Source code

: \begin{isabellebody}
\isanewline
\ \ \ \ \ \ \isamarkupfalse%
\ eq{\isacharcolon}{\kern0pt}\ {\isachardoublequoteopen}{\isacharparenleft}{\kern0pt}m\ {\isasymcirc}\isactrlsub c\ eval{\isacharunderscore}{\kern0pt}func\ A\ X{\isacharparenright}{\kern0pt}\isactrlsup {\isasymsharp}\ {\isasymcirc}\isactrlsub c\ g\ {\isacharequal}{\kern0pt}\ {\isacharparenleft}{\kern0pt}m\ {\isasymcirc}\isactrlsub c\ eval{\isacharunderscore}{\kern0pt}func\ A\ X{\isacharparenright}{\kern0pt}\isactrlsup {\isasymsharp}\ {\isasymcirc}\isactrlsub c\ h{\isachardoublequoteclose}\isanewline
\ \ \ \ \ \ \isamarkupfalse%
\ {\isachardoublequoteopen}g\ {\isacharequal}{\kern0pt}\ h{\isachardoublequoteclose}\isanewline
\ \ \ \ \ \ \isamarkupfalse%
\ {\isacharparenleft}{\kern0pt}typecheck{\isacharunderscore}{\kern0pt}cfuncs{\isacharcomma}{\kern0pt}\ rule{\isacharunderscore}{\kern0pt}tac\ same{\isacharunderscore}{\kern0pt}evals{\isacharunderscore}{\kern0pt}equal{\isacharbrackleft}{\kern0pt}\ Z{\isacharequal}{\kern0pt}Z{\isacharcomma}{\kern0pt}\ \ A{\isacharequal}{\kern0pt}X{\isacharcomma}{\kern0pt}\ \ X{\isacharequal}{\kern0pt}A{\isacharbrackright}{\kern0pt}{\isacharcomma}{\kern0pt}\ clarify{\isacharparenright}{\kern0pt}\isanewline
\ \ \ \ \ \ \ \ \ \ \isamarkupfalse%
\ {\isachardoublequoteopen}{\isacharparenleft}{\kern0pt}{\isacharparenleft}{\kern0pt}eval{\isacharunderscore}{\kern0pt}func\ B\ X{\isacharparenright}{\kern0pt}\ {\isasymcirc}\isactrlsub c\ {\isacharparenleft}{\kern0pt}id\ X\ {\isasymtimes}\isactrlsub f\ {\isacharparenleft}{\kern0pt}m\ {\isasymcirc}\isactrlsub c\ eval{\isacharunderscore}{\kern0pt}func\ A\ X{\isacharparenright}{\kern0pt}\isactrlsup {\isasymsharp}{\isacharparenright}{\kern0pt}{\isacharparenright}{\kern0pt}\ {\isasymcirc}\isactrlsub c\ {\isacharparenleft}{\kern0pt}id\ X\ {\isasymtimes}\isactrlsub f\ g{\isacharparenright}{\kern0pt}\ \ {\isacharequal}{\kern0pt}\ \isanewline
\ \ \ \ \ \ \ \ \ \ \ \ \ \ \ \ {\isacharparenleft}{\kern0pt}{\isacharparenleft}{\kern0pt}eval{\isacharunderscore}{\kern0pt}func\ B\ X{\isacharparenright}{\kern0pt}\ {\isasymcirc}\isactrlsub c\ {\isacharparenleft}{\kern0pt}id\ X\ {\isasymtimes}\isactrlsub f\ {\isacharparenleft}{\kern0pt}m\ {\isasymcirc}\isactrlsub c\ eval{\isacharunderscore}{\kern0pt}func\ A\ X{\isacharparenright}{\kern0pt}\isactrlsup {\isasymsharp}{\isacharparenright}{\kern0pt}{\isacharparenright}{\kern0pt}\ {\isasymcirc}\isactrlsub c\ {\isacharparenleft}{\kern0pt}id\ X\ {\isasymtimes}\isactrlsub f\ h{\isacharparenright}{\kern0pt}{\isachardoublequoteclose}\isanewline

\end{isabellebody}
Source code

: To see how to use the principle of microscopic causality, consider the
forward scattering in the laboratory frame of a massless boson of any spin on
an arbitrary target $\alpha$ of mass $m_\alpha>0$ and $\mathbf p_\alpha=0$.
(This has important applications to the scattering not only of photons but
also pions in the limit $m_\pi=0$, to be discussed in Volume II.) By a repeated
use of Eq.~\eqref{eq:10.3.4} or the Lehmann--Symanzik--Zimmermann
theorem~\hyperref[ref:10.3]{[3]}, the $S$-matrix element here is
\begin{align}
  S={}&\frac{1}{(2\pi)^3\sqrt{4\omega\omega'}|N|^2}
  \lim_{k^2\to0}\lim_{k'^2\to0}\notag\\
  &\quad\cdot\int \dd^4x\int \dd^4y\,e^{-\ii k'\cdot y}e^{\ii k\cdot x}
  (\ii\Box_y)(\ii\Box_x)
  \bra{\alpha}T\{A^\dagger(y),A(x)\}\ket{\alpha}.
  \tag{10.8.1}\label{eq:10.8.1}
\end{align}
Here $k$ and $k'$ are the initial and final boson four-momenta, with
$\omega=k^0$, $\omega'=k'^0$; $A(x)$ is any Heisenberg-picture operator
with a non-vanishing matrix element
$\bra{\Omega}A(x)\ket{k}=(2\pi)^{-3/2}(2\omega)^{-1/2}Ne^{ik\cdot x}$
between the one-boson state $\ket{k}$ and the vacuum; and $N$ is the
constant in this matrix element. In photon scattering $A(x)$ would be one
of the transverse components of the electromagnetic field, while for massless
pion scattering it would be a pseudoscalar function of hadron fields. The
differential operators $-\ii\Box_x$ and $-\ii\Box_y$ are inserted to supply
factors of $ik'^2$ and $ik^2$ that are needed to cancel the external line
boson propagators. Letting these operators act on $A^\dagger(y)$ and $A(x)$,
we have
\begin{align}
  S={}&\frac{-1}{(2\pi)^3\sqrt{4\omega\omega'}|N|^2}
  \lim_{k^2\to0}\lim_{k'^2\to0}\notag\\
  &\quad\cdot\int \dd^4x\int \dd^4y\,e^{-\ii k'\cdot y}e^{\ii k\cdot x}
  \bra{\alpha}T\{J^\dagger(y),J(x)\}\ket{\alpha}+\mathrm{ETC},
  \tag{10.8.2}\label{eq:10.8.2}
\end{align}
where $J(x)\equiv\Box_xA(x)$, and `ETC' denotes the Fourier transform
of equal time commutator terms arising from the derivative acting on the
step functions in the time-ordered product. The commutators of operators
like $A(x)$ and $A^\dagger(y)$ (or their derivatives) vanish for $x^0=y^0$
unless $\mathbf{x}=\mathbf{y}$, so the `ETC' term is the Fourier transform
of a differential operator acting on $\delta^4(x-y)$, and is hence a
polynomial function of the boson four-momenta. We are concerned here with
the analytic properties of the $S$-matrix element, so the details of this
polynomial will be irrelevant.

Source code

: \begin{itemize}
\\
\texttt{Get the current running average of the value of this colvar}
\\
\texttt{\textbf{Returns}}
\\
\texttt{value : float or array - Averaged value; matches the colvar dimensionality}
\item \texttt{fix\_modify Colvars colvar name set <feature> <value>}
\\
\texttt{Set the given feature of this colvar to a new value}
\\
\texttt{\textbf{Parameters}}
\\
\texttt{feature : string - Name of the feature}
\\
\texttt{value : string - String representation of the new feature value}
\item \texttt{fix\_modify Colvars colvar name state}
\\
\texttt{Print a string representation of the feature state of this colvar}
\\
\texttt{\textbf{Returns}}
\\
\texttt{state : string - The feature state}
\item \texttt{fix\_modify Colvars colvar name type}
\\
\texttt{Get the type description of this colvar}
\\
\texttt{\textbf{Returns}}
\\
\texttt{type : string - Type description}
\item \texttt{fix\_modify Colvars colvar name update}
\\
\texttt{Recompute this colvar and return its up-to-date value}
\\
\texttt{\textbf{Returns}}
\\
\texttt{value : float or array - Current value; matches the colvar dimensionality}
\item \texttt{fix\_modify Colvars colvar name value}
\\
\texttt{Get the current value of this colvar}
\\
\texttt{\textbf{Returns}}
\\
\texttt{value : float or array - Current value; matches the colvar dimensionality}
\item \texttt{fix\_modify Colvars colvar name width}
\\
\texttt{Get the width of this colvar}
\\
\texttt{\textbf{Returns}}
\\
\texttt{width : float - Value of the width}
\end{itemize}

□ □ □ □

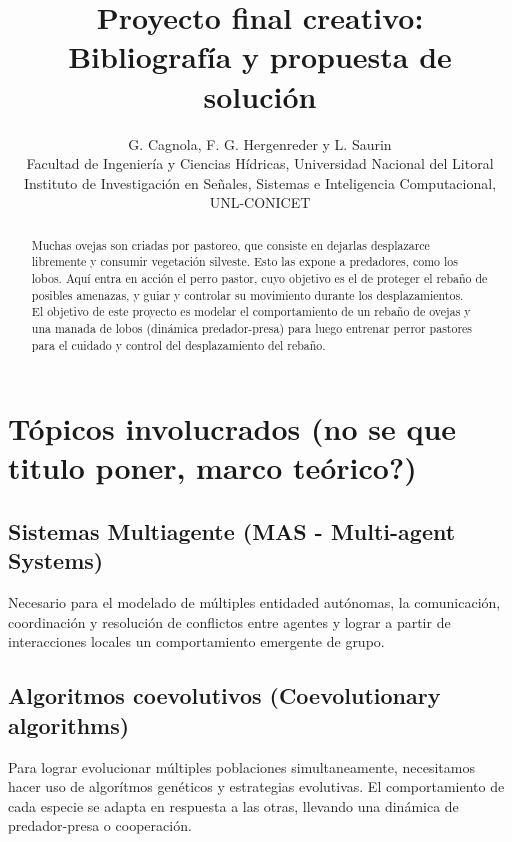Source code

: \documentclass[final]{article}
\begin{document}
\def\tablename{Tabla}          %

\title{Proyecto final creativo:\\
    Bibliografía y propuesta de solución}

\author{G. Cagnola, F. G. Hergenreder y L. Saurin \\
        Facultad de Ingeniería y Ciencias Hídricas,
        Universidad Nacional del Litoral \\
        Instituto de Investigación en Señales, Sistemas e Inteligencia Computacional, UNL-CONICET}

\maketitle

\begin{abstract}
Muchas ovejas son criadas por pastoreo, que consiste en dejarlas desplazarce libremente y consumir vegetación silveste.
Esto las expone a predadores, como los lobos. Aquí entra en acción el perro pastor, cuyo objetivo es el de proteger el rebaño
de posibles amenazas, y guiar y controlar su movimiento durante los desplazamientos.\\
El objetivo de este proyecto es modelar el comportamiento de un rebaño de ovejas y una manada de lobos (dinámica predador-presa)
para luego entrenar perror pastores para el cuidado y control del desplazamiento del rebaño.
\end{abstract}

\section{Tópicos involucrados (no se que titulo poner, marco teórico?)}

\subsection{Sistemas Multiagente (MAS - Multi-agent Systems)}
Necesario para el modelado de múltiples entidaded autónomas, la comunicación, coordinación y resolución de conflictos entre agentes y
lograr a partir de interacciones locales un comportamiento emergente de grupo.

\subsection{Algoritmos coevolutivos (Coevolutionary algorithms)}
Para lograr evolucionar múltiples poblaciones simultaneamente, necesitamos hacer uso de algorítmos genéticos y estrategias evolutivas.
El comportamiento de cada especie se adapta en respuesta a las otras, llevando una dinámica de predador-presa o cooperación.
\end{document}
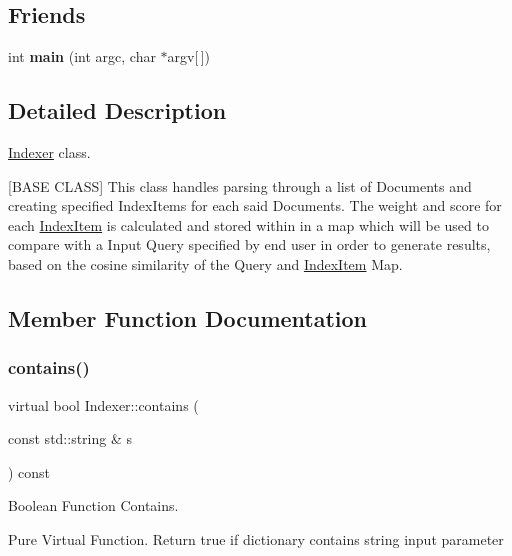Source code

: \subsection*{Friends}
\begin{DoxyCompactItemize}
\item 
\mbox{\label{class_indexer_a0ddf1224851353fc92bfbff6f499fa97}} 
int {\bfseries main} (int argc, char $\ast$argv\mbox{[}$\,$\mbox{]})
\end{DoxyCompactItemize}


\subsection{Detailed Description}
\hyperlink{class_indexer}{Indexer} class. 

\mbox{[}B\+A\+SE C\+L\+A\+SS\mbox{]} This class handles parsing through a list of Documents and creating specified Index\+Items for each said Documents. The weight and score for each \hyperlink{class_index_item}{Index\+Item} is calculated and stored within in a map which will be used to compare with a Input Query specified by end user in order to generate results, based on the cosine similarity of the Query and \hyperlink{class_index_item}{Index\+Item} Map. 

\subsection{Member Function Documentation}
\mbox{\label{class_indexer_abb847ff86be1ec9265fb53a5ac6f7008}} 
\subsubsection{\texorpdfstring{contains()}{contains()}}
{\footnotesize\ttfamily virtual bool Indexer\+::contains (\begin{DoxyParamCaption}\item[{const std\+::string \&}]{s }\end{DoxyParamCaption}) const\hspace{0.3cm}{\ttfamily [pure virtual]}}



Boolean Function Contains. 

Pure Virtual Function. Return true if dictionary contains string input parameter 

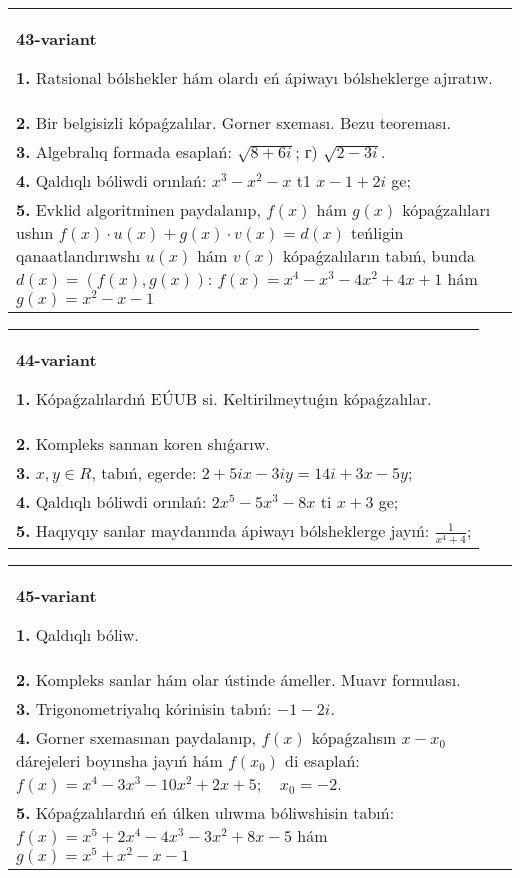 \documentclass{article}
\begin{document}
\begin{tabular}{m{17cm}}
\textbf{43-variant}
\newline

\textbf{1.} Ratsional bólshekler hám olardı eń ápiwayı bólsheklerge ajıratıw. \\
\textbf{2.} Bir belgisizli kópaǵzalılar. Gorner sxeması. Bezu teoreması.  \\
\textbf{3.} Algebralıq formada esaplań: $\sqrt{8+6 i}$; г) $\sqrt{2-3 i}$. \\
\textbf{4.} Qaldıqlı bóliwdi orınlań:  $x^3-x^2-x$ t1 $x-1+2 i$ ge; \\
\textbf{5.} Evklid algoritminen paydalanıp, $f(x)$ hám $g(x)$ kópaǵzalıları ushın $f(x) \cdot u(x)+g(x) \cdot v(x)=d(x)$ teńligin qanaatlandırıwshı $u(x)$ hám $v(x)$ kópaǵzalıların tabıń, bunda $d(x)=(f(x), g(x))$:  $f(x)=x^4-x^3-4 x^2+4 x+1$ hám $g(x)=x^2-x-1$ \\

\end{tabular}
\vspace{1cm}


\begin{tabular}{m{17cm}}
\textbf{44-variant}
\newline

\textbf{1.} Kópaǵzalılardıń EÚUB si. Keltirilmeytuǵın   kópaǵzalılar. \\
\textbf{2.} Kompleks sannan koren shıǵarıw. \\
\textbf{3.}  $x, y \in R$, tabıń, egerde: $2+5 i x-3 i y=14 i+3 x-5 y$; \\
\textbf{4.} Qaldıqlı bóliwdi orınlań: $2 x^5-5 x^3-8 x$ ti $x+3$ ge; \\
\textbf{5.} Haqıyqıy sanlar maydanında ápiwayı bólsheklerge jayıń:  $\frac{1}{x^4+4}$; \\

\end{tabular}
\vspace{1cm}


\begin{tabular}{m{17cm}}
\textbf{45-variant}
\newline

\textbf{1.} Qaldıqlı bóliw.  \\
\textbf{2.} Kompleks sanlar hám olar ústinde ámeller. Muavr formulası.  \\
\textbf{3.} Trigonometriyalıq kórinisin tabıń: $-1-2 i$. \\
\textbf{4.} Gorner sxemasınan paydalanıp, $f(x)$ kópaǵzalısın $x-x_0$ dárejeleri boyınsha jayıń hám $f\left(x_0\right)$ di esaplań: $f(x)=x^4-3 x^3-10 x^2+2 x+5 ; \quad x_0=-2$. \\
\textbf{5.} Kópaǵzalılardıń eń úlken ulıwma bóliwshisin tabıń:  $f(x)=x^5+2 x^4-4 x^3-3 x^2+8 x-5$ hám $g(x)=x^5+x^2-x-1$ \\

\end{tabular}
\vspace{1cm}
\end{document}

□ □ □ □

**WHAT YOU SHOULD DO**
Look over the listing above. Pick out and copy every line that includes "rebaño".

**ANSWER AREA**
Esto las expone a predadores, como los lobos. Aquí entra en acción el perro pastor, cuyo objetivo es el de proteger el rebaño
El objetivo de este proyecto es modelar el comportamiento de un rebaño de ovejas y una manada de lobos (dinámica predador-presa)
para luego entrenar perror pastores para el cuidado y control del desplazamiento del rebaño.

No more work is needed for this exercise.